START Records supplied

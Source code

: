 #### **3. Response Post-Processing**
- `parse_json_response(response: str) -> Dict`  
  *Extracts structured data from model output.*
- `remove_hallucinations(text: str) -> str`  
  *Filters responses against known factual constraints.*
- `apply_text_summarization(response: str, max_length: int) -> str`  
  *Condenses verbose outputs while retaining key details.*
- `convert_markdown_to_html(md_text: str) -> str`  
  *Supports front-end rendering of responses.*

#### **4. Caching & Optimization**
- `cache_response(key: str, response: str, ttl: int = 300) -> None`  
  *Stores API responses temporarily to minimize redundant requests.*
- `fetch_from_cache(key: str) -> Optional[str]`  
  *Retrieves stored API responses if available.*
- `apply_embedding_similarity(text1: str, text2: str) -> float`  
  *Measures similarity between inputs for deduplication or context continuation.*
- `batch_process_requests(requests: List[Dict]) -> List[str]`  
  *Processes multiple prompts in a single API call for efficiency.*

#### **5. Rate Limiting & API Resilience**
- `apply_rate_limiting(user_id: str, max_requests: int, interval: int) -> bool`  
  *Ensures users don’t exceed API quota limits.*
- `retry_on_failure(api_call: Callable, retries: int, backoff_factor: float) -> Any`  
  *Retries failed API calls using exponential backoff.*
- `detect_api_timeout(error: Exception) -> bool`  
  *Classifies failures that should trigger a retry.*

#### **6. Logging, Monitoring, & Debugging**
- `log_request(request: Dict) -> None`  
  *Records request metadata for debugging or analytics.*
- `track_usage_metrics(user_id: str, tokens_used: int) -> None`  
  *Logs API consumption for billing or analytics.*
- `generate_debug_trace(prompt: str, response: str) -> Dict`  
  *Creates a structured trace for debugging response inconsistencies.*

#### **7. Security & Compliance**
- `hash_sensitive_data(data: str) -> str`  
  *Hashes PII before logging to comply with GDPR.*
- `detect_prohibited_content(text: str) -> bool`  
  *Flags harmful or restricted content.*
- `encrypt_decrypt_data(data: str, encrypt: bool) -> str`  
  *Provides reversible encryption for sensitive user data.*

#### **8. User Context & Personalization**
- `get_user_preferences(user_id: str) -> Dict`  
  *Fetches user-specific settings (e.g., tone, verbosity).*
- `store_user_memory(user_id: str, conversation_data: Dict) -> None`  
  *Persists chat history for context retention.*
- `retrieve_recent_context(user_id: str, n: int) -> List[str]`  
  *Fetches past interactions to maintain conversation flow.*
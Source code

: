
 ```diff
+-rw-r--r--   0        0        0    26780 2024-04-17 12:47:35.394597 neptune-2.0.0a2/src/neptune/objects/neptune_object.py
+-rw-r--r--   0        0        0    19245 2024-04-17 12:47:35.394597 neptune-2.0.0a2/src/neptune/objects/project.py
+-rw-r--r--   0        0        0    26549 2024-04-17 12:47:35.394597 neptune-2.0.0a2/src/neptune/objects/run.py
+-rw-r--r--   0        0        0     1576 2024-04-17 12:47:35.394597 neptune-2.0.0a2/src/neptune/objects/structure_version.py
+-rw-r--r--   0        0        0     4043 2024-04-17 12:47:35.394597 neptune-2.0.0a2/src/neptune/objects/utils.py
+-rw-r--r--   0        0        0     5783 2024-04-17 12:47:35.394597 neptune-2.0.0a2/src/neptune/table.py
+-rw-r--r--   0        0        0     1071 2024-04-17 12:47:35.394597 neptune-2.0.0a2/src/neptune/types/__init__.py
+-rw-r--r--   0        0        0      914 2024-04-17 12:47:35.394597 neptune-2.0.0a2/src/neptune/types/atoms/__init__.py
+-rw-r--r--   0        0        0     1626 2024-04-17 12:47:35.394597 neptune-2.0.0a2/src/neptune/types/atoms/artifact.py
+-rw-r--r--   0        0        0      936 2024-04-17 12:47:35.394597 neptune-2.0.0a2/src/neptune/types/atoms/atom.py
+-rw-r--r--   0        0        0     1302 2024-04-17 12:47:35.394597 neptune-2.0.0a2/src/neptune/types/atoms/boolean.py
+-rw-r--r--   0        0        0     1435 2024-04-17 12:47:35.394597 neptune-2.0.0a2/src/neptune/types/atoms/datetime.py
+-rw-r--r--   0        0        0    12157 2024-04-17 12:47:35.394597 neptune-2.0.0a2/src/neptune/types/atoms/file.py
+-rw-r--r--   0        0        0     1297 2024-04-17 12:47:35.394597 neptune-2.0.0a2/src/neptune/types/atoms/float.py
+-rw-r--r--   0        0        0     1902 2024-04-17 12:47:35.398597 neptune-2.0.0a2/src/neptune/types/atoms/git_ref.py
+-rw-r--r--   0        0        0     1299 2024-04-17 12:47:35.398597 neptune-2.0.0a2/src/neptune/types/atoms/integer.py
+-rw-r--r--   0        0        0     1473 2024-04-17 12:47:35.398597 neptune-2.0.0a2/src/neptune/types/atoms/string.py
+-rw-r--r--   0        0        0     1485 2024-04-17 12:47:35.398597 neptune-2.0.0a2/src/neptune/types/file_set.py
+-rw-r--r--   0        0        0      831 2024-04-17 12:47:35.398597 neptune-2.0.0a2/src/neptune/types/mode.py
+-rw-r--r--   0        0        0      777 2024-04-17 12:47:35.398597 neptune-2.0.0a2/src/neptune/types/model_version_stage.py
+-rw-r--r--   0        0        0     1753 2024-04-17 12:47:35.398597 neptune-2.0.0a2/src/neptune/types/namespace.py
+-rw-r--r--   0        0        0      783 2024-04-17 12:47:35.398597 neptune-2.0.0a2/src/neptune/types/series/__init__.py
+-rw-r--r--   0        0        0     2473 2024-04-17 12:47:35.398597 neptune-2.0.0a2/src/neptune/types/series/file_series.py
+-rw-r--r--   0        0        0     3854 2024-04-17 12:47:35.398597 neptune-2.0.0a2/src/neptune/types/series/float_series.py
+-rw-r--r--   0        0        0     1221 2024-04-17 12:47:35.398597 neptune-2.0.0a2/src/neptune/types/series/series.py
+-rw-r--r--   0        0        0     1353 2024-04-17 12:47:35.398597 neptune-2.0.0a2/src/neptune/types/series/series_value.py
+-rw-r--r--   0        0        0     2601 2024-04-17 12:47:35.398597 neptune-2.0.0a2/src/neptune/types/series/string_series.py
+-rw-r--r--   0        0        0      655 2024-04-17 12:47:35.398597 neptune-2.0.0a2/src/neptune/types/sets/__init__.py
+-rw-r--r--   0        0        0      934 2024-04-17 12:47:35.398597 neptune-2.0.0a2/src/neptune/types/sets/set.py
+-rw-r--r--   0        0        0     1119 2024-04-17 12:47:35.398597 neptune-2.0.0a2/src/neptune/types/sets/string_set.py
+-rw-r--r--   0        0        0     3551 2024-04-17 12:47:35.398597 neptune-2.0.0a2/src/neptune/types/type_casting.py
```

END Records supplied

*Aim of the task:* Above are the records; print exactly the lines from the line with "billing or analytics.*" to the line with "str, conversation_data: Dict)", including both, and nothing else.

*Answer to this task:*
  *Logs API consumption for billing or analytics.*
- `generate_debug_trace(prompt: str, response: str) -> Dict`  
  *Creates a structured trace for debugging response inconsistencies.*

#### **7. Security & Compliance**
- `hash_sensitive_data(data: str) -> str`  
  *Hashes PII before logging to comply with GDPR.*
- `detect_prohibited_content(text: str) -> bool`  
  *Flags harmful or restricted content.*
- `encrypt_decrypt_data(data: str, encrypt: bool) -> str`  
  *Provides reversible encryption for sensitive user data.*

#### **8. User Context & Personalization**
- `get_user_preferences(user_id: str) -> Dict`  
  *Fetches user-specific settings (e.g., tone, verbosity).*
- `store_user_memory(user_id: str, conversation_data: Dict) -> None`  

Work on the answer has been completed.